The letter adds that the deal is 'inconsistent with Wimbledon’s cultural legacy and environmental policies'.

Eh? And there was me thinking it was just a tennis tournament.

* * * Sajid Javid reckons MPs' salaries should be doubled to £172,000 a year to 'attract more talent'. Yeah, right.

In 1980 an MP's salary was £11,000 a year. Today it's £86,584. Now would you say the current crop are eight times as good as they were then?

* * *

Sir Keir Starmer says he aims to 'smash the class ceiling' by introducing 'oracy' lessons into schools.

Which I think is lame politician-speak for saying he's gonna tayche we ter spake proper.

Don't wish to be rude, but wouldn't it be a good idea to start with Angela Rayner before lecturing the rest of us?

* * *

Yet for all his cringeworthy word-play – 'class ceiling', really? – and pompous terminology, I think Sir Keir is on to something.

There is a whole generation of people emerging from schools and even universities seemingly unable to begin a sentence without a 'to be fair' or a 'basically'. People punctuate sentences with 'literally' when they mean the opposite – "Stan Collymore is literally on fire" is a personal favourite. And don't get me started on 'it is what it is', I don't think my dodgy ticker could take it.

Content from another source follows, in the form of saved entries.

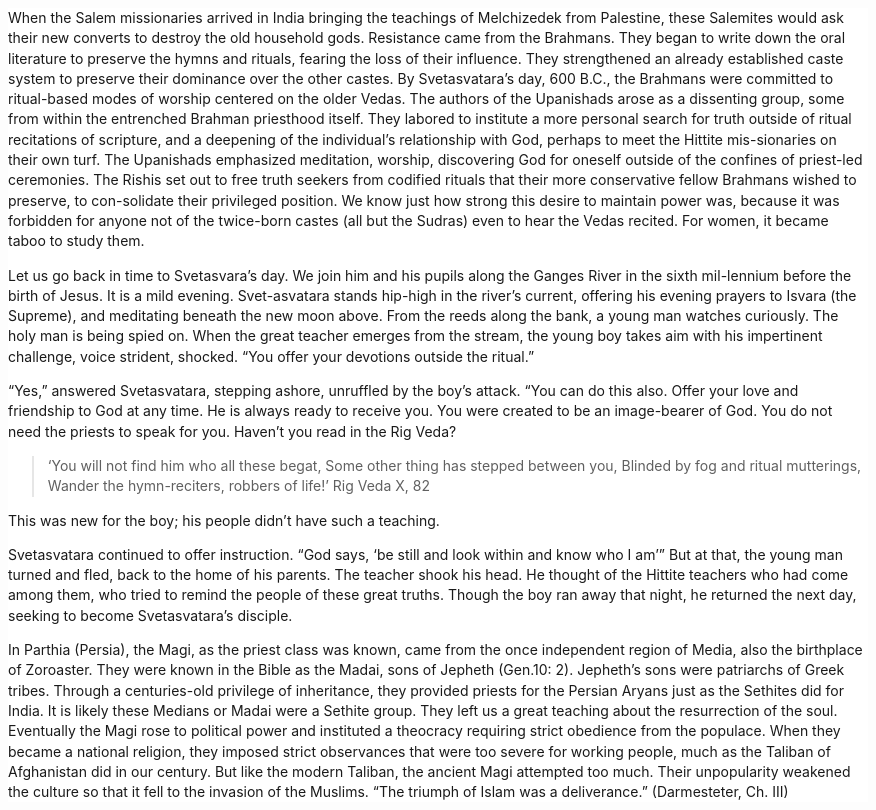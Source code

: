 When the Salem missionaries arrived in India bringing the teachings of Melchizedek from Palestine, these Salemites would ask their new converts to destroy the old household gods. Resistance came from the Brahmans. They began to write down the oral literature to preserve the hymns and rituals, fearing the loss of their influence. They strengthened an already established caste system to preserve their dominance over the other castes. By Svetasvatara’s day, 600 B.C., the Brahmans were committed to ritual-based modes of worship centered on the older Vedas. The authors of the Upanishads arose as a dissenting group, some from within the entrenched Brahman priesthood itself. They labored to institute a more personal search for truth outside of ritual recitations of scripture, and a deepening of the individual’s relationship with God, perhaps to meet the Hittite mis-sionaries on their own turf. The Upanishads emphasized meditation, worship, discovering God for oneself outside of the confines of priest-led ceremonies. The Rishis set out to free truth seekers from codified rituals that their more conservative fellow Brahmans wished to preserve, to con-solidate their privileged position. We know just how strong this desire to maintain power was, because it was forbidden for anyone not of the twice-born castes (all but the Sudras) even to hear the Vedas recited. For women, it became taboo to study them.

Let us go back in time to Svetasvara’s day. We join him and his pupils along the Ganges River in the sixth mil-lennium before the birth of Jesus. It is a mild evening. Svet-asvatara stands hip-high in the river’s current, offering his evening prayers to Isvara (the Supreme), and meditating beneath the new moon above. From the reeds along the bank, a young man watches curiously. The holy man is being spied on. When the great teacher emerges from the stream, the young boy takes aim with his impertinent challenge, voice strident, shocked. “You offer your devotions outside the ritual.”

“Yes,” answered Svetasvatara, stepping ashore, unruffled by the boy’s attack. “You can do this also. Offer your love and friendship to God at any time. He is always ready to receive you. You were created to be an image-bearer of God. You do not need the priests to speak for you. Haven’t you read in the Rig Veda?

> ‘You will not find him who all these begat, 
> Some other thing has stepped between you, 
> Blinded by fog and ritual mutterings, 
> Wander the hymn-reciters, robbers of life!’
> Rig Veda X, 82

This was new for the boy; his people didn’t have such a teaching.

Svetasvatara continued to offer instruction. “God says, ‘be still and look within and know who I am’” But at that, the young man turned and fled, back to the home of his parents. The teacher shook his head. He thought of the Hittite teachers who had come among them, who tried to remind the people of these great truths. Though the boy ran away that night, he returned the next day, seeking to become Svetasvatara’s disciple.

In Parthia (Persia), the Magi, as the priest class was known, came from the once independent region of Media, also the birthplace of Zoroaster. They were known in the Bible as the Madai, sons of Jepheth (Gen.10: 2). Jepheth’s sons were patriarchs of Greek tribes. Through a centuries-old privilege of inheritance, they provided priests for the Persian Aryans just as the Sethites did for India. It is likely these Medians or Madai were a Sethite group. They left us a great teaching about the resurrection of the soul. Eventually the Magi rose to political power and instituted a theocracy requiring strict obedience from the populace. When they became a national religion, they imposed strict observances that were too severe for working people, much as the Taliban of Afghanistan did in our century. But like the modern Taliban, the ancient Magi attempted too much. Their unpopularity weakened the culture so that it fell to the invasion of the Muslims. “The triumph of Islam was a deliverance.” (Darmesteter, Ch. III)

I'm not convinced specially dedicated classes are the right way to go, and besides, they would never fit it in with all the gender studies, drag-queen hours, and global-warming stuff. But Sir Keir is right that no child, of any background, should emerge from 13 years of schooling unable to speak correctly.

* * *

For those of you about to accuse me of class snobbery regarding Angela Rayner, it is nothing of the sort. As someone who has stubbornly retained my own regional accent – probably to my own detriment – I would really like to stand in solidarity with Mrs Rayner as a fellow outsider.

But I can't. I grimace every time she lazily drops her 't's. I detest the way she needlessly raises her voice, as if shouting somehow equates to passion. But most of all, I hate the way she truculently ignores the rules of grammar, in the belief that sounding like a northern Eliza Dolittle somehow makes you the authentic voice of the working class.

Mrs Rayner could use her position to show that a northern or Midland accent does not make you any less eloquent or sophisticated than those who put on affected Received Pronunciation. She could be a role model for other working-class folk, demonstrating that you don't need to born with a silver spoon in your mouth to form a coherent sentence.

But for cynical electoral purposes, she chooses to reinforce all these ignorant stereotypes.